WORK INSTRUCTION: Please reproduce the entire listing, character for character.

RECORDS FOR THE EXERCISE:
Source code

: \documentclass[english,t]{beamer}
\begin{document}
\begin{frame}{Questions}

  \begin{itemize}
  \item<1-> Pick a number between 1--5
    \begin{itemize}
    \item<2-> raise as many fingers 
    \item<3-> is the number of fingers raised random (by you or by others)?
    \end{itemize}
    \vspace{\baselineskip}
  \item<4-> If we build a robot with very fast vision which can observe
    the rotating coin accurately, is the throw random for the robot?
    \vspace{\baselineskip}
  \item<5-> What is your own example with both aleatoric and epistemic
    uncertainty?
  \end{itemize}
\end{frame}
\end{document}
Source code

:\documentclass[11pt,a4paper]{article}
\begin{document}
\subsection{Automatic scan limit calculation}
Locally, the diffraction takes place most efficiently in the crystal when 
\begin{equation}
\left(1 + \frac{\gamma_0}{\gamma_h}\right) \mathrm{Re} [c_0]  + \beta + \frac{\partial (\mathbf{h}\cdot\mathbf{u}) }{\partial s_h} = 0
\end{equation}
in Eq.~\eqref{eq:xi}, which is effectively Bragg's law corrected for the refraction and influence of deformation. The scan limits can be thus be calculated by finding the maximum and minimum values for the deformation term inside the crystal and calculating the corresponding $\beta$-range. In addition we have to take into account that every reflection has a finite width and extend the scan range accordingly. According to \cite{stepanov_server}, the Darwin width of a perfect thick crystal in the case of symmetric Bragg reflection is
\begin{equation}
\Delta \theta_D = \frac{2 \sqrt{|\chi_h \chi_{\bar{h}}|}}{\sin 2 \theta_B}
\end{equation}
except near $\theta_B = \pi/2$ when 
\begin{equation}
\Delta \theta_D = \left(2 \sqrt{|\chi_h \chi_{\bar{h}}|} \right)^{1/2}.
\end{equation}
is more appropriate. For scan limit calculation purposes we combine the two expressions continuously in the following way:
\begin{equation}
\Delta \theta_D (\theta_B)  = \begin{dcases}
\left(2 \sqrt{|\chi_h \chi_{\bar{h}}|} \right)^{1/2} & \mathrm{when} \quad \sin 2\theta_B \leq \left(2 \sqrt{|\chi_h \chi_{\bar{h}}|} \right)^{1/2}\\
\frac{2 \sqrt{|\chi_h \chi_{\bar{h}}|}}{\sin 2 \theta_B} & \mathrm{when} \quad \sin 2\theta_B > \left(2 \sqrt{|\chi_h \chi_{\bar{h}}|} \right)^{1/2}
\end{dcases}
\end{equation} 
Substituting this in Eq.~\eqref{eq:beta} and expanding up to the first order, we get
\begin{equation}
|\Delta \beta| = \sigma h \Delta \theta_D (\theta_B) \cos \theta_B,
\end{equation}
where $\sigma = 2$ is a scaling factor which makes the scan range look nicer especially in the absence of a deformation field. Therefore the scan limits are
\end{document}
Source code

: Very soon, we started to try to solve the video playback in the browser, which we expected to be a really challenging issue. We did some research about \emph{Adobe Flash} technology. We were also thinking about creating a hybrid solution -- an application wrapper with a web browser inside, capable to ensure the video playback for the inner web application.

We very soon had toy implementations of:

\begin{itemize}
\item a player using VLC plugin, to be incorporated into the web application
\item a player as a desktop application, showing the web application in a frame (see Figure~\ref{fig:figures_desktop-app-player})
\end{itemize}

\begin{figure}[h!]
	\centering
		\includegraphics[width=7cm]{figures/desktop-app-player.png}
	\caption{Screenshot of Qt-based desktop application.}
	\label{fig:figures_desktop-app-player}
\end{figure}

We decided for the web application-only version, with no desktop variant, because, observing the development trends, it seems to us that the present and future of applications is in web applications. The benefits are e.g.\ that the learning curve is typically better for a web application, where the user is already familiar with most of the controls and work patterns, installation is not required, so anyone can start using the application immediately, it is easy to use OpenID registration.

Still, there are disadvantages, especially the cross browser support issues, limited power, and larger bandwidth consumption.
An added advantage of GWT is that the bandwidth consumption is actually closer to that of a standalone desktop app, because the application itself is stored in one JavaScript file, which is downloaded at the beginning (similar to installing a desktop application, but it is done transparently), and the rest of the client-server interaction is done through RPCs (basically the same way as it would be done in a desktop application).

REPLY:
Source code

: \documentclass[english,t]{beamer}
\begin{document}
\begin{frame}{Questions}

  \begin{itemize}
  \item<1-> Pick a number between 1--5
    \begin{itemize}
    \item<2-> raise as many fingers 
    \item<3-> is the number of fingers raised random (by you or by others)?
    \end{itemize}
    \vspace{\baselineskip}
  \item<4-> If we build a robot with very fast vision which can observe
    the rotating coin accurately, is the throw random for the robot?
    \vspace{\baselineskip}
  \item<5-> What is your own example with both aleatoric and epistemic
    uncertainty?
  \end{itemize}
\end{frame}
\end{document}
Source code

:\documentclass[11pt,a4paper]{article}
\begin{document}
\subsection{Automatic scan limit calculation}
Locally, the diffraction takes place most efficiently in the crystal when 
\begin{equation}
\left(1 + \frac{\gamma_0}{\gamma_h}\right) \mathrm{Re} [c_0]  + \beta + \frac{\partial (\mathbf{h}\cdot\mathbf{u}) }{\partial s_h} = 0
\end{equation}
in Eq.~\eqref{eq:xi}, which is effectively Bragg's law corrected for the refraction and influence of deformation. The scan limits can be thus be calculated by finding the maximum and minimum values for the deformation term inside the crystal and calculating the corresponding $\beta$-range. In addition we have to take into account that every reflection has a finite width and extend the scan range accordingly. According to \cite{stepanov_server}, the Darwin width of a perfect thick crystal in the case of symmetric Bragg reflection is
\begin{equation}
\Delta \theta_D = \frac{2 \sqrt{|\chi_h \chi_{\bar{h}}|}}{\sin 2 \theta_B}
\end{equation}
except near $\theta_B = \pi/2$ when 
\begin{equation}
\Delta \theta_D = \left(2 \sqrt{|\chi_h \chi_{\bar{h}}|} \right)^{1/2}.
\end{equation}
is more appropriate. For scan limit calculation purposes we combine the two expressions continuously in the following way:
\begin{equation}
\Delta \theta_D (\theta_B)  = \begin{dcases}
\left(2 \sqrt{|\chi_h \chi_{\bar{h}}|} \right)^{1/2} & \mathrm{when} \quad \sin 2\theta_B \leq \left(2 \sqrt{|\chi_h \chi_{\bar{h}}|} \right)^{1/2}\\
\frac{2 \sqrt{|\chi_h \chi_{\bar{h}}|}}{\sin 2 \theta_B} & \mathrm{when} \quad \sin 2\theta_B > \left(2 \sqrt{|\chi_h \chi_{\bar{h}}|} \right)^{1/2}
\end{dcases}
\end{equation} 
Substituting this in Eq.~\eqref{eq:beta} and expanding up to the first order, we get
\begin{equation}
|\Delta \beta| = \sigma h \Delta \theta_D (\theta_B) \cos \theta_B,
\end{equation}
where $\sigma = 2$ is a scaling factor which makes the scan range look nicer especially in the absence of a deformation field. Therefore the scan limits are
\end{document}
Source code

: Very soon, we started to try to solve the video playback in the browser, which we expected to be a really challenging issue. We did some research about \emph{Adobe Flash} technology. We were also thinking about creating a hybrid solution -- an application wrapper with a web browser inside, capable to ensure the video playback for the inner web application.

We very soon had toy implementations of:

\begin{itemize}
\item a player using VLC plugin, to be incorporated into the web application
\item a player as a desktop application, showing the web application in a frame (see Figure~\ref{fig:figures_desktop-app-player})
\end{itemize}

\begin{figure}[h!]
	\centering
		\includegraphics[width=7cm]{figures/desktop-app-player.png}
	\caption{Screenshot of Qt-based desktop application.}
	\label{fig:figures_desktop-app-player}
\end{figure}

We decided for the web application-only version, with no desktop variant, because, observing the development trends, it seems to us that the present and future of applications is in web applications. The benefits are e.g.\ that the learning curve is typically better for a web application, where the user is already familiar with most of the controls and work patterns, installation is not required, so anyone can start using the application immediately, it is easy to use OpenID registration.

Still, there are disadvantages, especially the cross browser support issues, limited power, and larger bandwidth consumption.
An added advantage of GWT is that the bandwidth consumption is actually closer to that of a standalone desktop app, because the application itself is stored in one JavaScript file, which is downloaded at the beginning (similar to installing a desktop application, but it is done transparently), and the rest of the client-server interaction is done through RPCs (basically the same way as it would be done in a desktop application).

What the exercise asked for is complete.